Western Digital Freezes Out Huawei, Which Braces for Massive Sales Drop

Western Digital Freezes Out Huawei, Which Braces for Massive Sales Drop

The damage to Huawei keeps on spreading. Last week, Western Digital CEO Steve Milligan announced his company had stopped doing business with the embattled Chinese manufacturer. It’s the latest blow to Huawei’s business after the US announced sanctions against the company last month.
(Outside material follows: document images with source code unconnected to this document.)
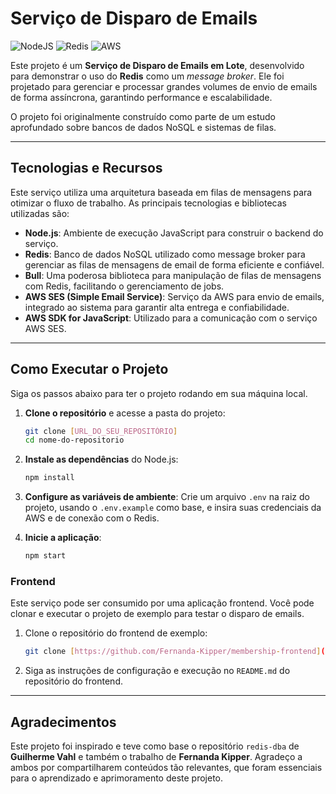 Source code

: # Serviço de Disparo de Emails

![NodeJS](https://img.shields.io/badge/node.js-6DA55F?style=for-the-badge&logo=node.js&logoColor=white)
![Redis](https://img.shields.io/badge/redis-%23DD0031.svg?style=for-the-badge&logo=redis&logoColor=white)
![AWS](https://img.shields.io/badge/AWS-%23FF9900.svg?style=for-the-badge&logo=amazon-aws&logoColor=white)

Este projeto é um **Serviço de Disparo de Emails em Lote**, desenvolvido para demonstrar o uso do **Redis** como um *message broker*. Ele foi projetado para gerenciar e processar grandes volumes de envio de emails de forma assíncrona, garantindo performance e escalabilidade.

O projeto foi originalmente construído como parte de um estudo aprofundado sobre bancos de dados NoSQL e sistemas de filas.

---

## Tecnologias e Recursos

Este serviço utiliza uma arquitetura baseada em filas de mensagens para otimizar o fluxo de trabalho. As principais tecnologias e bibliotecas utilizadas são:

* **Node.js**: Ambiente de execução JavaScript para construir o backend do serviço.
* **Redis**: Banco de dados NoSQL utilizado como message broker para gerenciar as filas de mensagens de email de forma eficiente e confiável.
* **Bull**: Uma poderosa biblioteca para manipulação de filas de mensagens com Redis, facilitando o gerenciamento de jobs.
* **AWS SES (Simple Email Service)**: Serviço da AWS para envio de emails, integrado ao sistema para garantir alta entrega e confiabilidade.
* **AWS SDK for JavaScript**: Utilizado para a comunicação com o serviço AWS SES.

---

## Como Executar o Projeto

Siga os passos abaixo para ter o projeto rodando em sua máquina local.

1.  **Clone o repositório** e acesse a pasta do projeto:
    ```bash
    git clone [URL_DO_SEU_REPOSITÓRIO]
    cd nome-do-repositorio
    ```

2.  **Instale as dependências** do Node.js:
    ```bash
    npm install
    ```

3.  **Configure as variáveis de ambiente**:
    Crie um arquivo `.env` na raiz do projeto, usando o `.env.example` como base, e insira suas credenciais da AWS e de conexão com o Redis.

4.  **Inicie a aplicação**:
    ```bash
    npm start
    ```

### Frontend

Este serviço pode ser consumido por uma aplicação frontend. Você pode clonar e executar o projeto de exemplo para testar o disparo de emails.

1.  Clone o repositório do frontend de exemplo:
    ```bash
    git clone [https://github.com/Fernanda-Kipper/membership-frontend](https://github.com/Fernanda-Kipper/membership-frontend)
    ```
2.  Siga as instruções de configuração e execução no `README.md` do repositório do frontend.

---

## Agradecimentos

Este projeto foi inspirado e teve como base o repositório `redis-dba` de **Guilherme Vahl** e também o trabalho de **Fernanda Kipper**. Agradeço a ambos por compartilharem conteúdos tão relevantes, que foram essenciais para o aprendizado e aprimoramento deste projeto.
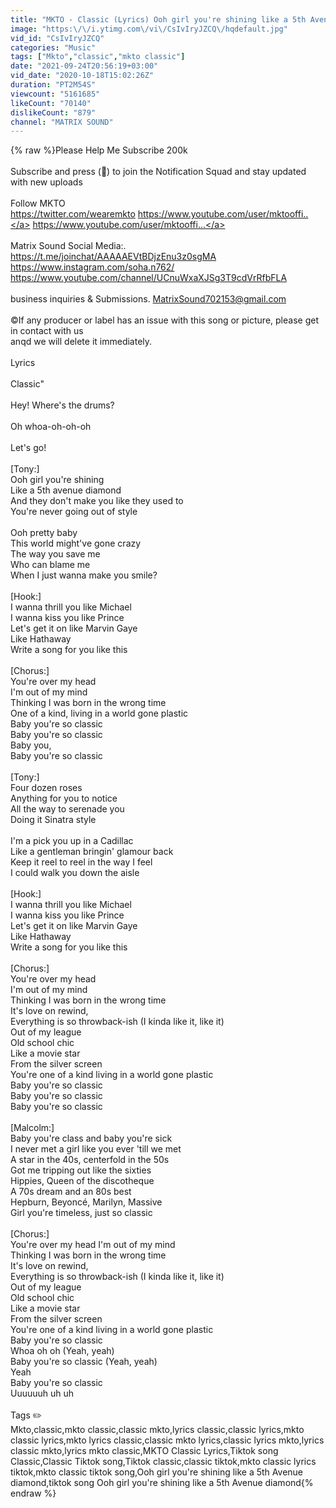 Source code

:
 ```yaml
---
title: "MKTO - Classic (Lyrics) Ooh girl you're shining like a 5th Avenue diamond (TikTok Song)"
image: "https:\/\/i.ytimg.com\/vi\/CsIvIryJZCQ\/hqdefault.jpg"
vid_id: "CsIvIryJZCQ"
categories: "Music"
tags: ["Mkto","classic","mkto classic"]
date: "2021-09-24T20:56:19+03:00"
vid_date: "2020-10-18T15:02:26Z"
duration: "PT2M54S"
viewcount: "5161685"
likeCount: "70140"
dislikeCount: "879"
channel: "MATRIX SOUND"
---
```

{% raw %}Please Help Me Subscribe 200k<br /><br />Subscribe and press (🔔) to join the Notification Squad and stay updated with new uploads<br /><br />Follow MKTO<br /><a rel="nofollow" target="blank" href="https://twitter.com/wearemkto">https://twitter.com/wearemkto</a> <a rel="nofollow" target="blank" href="https://www.youtube.com/user/mktooffi..">https://www.youtube.com/user/mktooffi..</a>  <a rel="nofollow" target="blank" href="https://www.youtube.com/user/mktooffi...">https://www.youtube.com/user/mktooffi...</a><br /><br />Matrix Sound Social Media:.   <br /><a rel="nofollow" target="blank" href="https://t.me/joinchat/AAAAAEVtBDjzEnu3z0sgMA">https://t.me/joinchat/AAAAAEVtBDjzEnu3z0sgMA</a><br /><a rel="nofollow" target="blank" href="https://www.instagram.com/soha.n762/">https://www.instagram.com/soha.n762/</a><br /><a rel="nofollow" target="blank" href="https://www.youtube.com/channel/UCnuWxaXJSg3T9cdVrRfbFLA">https://www.youtube.com/channel/UCnuWxaXJSg3T9cdVrRfbFLA</a><br /><br />business inquiries &amp; Submissions. MatrixSound702153@gmail.com<br /><br />©️If any producer or label has an issue with this song or picture, please get in contact with us<br />anqd we will delete it immediately.<br /><br />Lyrics<br /><br />Classic&quot;<br /><br />Hey! Where's the drums?<br /><br />Oh whoa-oh-oh-oh<br /><br />Let's go!<br /><br />[Tony:]<br />Ooh girl you're shining<br />Like a 5th avenue diamond<br />And they don't make you like they used to<br />You're never going out of style<br /><br />Ooh pretty baby<br />This world might've gone crazy<br />The way you save me<br />Who can blame me<br />When I just wanna make you smile?<br /><br />[Hook:]<br />I wanna thrill you like Michael<br />I wanna kiss you like Prince<br />Let's get it on like Marvin Gaye<br />Like Hathaway<br />Write a song for you like this<br /><br />[Chorus:]<br />You're over my head<br />I'm out of my mind<br />Thinking I was born in the wrong time<br />One of a kind, living in a world gone plastic<br />Baby you're so classic<br />Baby you're so classic<br />Baby you,<br />Baby you're so classic<br /><br />[Tony:]<br />Four dozen roses<br />Anything for you to notice<br />All the way to serenade you<br />Doing it Sinatra style<br /><br />I'm a pick you up in a Cadillac<br />Like a gentleman bringin' glamour back<br />Keep it reel to reel in the way I feel<br />I could walk you down the aisle<br /><br />[Hook:]<br />I wanna thrill you like Michael<br />I wanna kiss you like Prince<br />Let's get it on like Marvin Gaye<br />Like Hathaway<br />Write a song for you like this<br /><br />[Chorus:]<br />You're over my head<br />I'm out of my mind<br />Thinking I was born in the wrong time<br />It's love on rewind,<br />Everything is so throwback-ish (I kinda like it, like it)<br />Out of my league<br />Old school chic<br />Like a movie star<br />From the silver screen<br />You're one of a kind living in a world gone plastic<br />Baby you're so classic<br />Baby you're so classic<br />Baby you're so classic<br /><br />[Malcolm:]<br />Baby you're class and baby you're sick<br />I never met a girl like you ever 'till we met<br />A star in the 40s, centerfold in the 50s<br />Got me tripping out like the sixties<br />Hippies, Queen of the discotheque<br />A 70s dream and an 80s best<br />Hepburn, Beyoncé, Marilyn, Massive<br />Girl you're timeless, just so classic<br /><br />[Chorus:]<br />You're over my head I'm out of my mind<br />Thinking I was born in the wrong time<br />It's love on rewind,<br />Everything is so throwback-ish (I kinda like it, like it)<br />Out of my league<br />Old school chic<br />Like a movie star<br />From the silver screen<br />You're one of a kind living in a world gone plastic<br />Baby you're so classic<br />Whoa oh oh (Yeah, yeah)<br />Baby you're so classic (Yeah, yeah)<br />Yeah<br />Baby you're so classic<br />Uuuuuuh uh uh<br /><br />Tags ✏️<br />Mkto,classic,mkto classic,classic mkto,lyrics classic,classic lyrics,mkto classic lyrics,mkto lyrics classic,classic mkto lyrics,classic lyrics mkto,lyrics classic mkto,lyrics mkto classic,MKTO Classic Lyrics,Tiktok song Classic,Classic Tiktok song,Tiktok classic,classic tiktok,mkto classic lyrics tiktok,mkto classic tiktok song,Ooh girl you're shining like a 5th Avenue diamond,tiktok song Ooh girl you're shining like a 5th Avenue diamond{% endraw %}
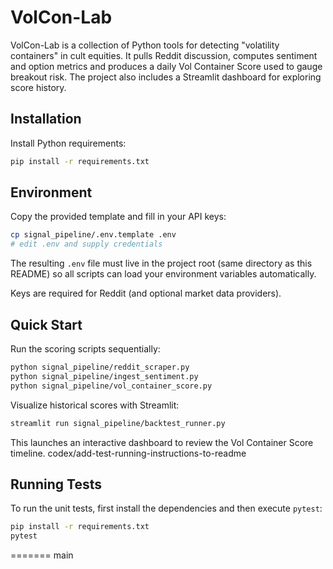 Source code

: # VolCon-Lab

VolCon-Lab is a collection of Python tools for detecting "volatility containers" in cult equities. It pulls Reddit discussion, computes sentiment and option metrics and produces a daily Vol Container Score used to gauge breakout risk. The project also includes a Streamlit dashboard for exploring score history.

## Installation

Install Python requirements:

```bash
pip install -r requirements.txt
```

## Environment

Copy the provided template and fill in your API keys:

```bash
cp signal_pipeline/.env.template .env
# edit .env and supply credentials
```

The resulting `.env` file must live in the project root (same directory as this
README) so all scripts can load your environment variables automatically.

Keys are required for Reddit (and optional market data providers).

## Quick Start

Run the scoring scripts sequentially:

```bash
python signal_pipeline/reddit_scraper.py
python signal_pipeline/ingest_sentiment.py
python signal_pipeline/vol_container_score.py
```

Visualize historical scores with Streamlit:

```bash
streamlit run signal_pipeline/backtest_runner.py
```

This launches an interactive dashboard to review the Vol Container Score timeline.
codex/add-test-running-instructions-to-readme

## Running Tests

To run the unit tests, first install the dependencies and then execute `pytest`:

```bash
pip install -r requirements.txt
pytest
```

=======
main



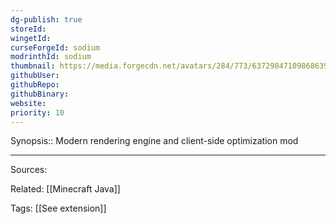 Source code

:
```yaml
---
dg-publish: true
storeId: 
wingetId: 
curseForgeId: sodium
modrinthId: sodium
thumbnail: https://media.forgecdn.net/avatars/284/773/637298471098686391.png
githubUser: 
githubRepo: 
githubBinary: 
website: 
priority: 10
---
```


Synopsis:: Modern rendering engine and client-side optimization mod


---


Sources:

Related:
[[Minecraft Java]]

Tags:
[[See extension]] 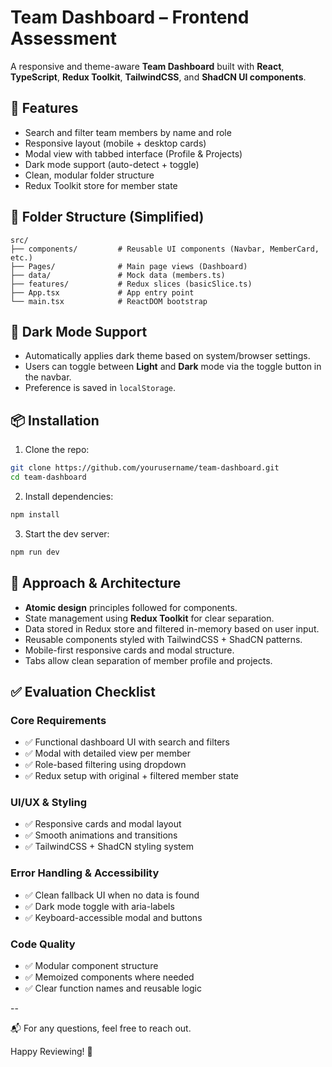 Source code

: # Team Dashboard – Frontend Assessment

A responsive and theme-aware **Team Dashboard** built with **React**, **TypeScript**, **Redux Toolkit**, **TailwindCSS**, and **ShadCN UI components**.

## 🚀 Features

- Search and filter team members by name and role
- Responsive layout (mobile + desktop cards)
- Modal view with tabbed interface (Profile & Projects)
- Dark mode support (auto-detect + toggle)
- Clean, modular folder structure
- Redux Toolkit store for member state

## 📂 Folder Structure (Simplified)

```
src/
├── components/         # Reusable UI components (Navbar, MemberCard, etc.)
├── Pages/              # Main page views (Dashboard)
├── data/               # Mock data (members.ts)
├── features/           # Redux slices (basicSlice.ts)
├── App.tsx             # App entry point
└── main.tsx            # ReactDOM bootstrap
```

## 🌙 Dark Mode Support

- Automatically applies dark theme based on system/browser settings.
- Users can toggle between **Light** and **Dark** mode via the toggle button in the navbar.
- Preference is saved in `localStorage`.

## 📦 Installation

1. Clone the repo:

```bash
git clone https://github.com/yourusername/team-dashboard.git
cd team-dashboard
```

2. Install dependencies:

```bash
npm install
```

3. Start the dev server:

```bash
npm run dev
```

## 🧠 Approach & Architecture

- **Atomic design** principles followed for components.
- State management using **Redux Toolkit** for clear separation.
- Data stored in Redux store and filtered in-memory based on user input.
- Reusable components styled with TailwindCSS + ShadCN patterns.
- Mobile-first responsive cards and modal structure.
- Tabs allow clean separation of member profile and projects.

## ✅ Evaluation Checklist

### Core Requirements
- ✅ Functional dashboard UI with search and filters
- ✅ Modal with detailed view per member
- ✅ Role-based filtering using dropdown
- ✅ Redux setup with original + filtered member state

### UI/UX & Styling
- ✅ Responsive cards and modal layout
- ✅ Smooth animations and transitions
- ✅ TailwindCSS + ShadCN styling system

### Error Handling & Accessibility
- ✅ Clean fallback UI when no data is found
- ✅ Dark mode toggle with aria-labels
- ✅ Keyboard-accessible modal and buttons

### Code Quality
- ✅ Modular component structure
- ✅ Memoized components where needed
- ✅ Clear function names and reusable logic

--

📬 For any questions, feel free to reach out.

Happy Reviewing! 🚀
While Huawei accounts for less than 10 percent of Western Digital’s revenue, Milligan told Nikkei that the firm represents a “meaningful customer.” WD is apparently considering applying for permission to continue doing business with Huawei from the US government. In April, Huawei and WD had signed a declaration of intention to strengthen their partnership across hard drives and non-volatile storage technologies, but that partnership is now effectively on hold due to the US findings.

In late May, I wrote a story exploring what CPU architectures Huawei might be able to use for future designs if it was cut off from chips by manufacturers like ARM. According to a discussion of this issue published by former US assistant secretary of export administration Kevin Wolf, this is a complex question. US export law forbids the export of any technology with more than a trivial amount (de minimis) of US-based technology built into it.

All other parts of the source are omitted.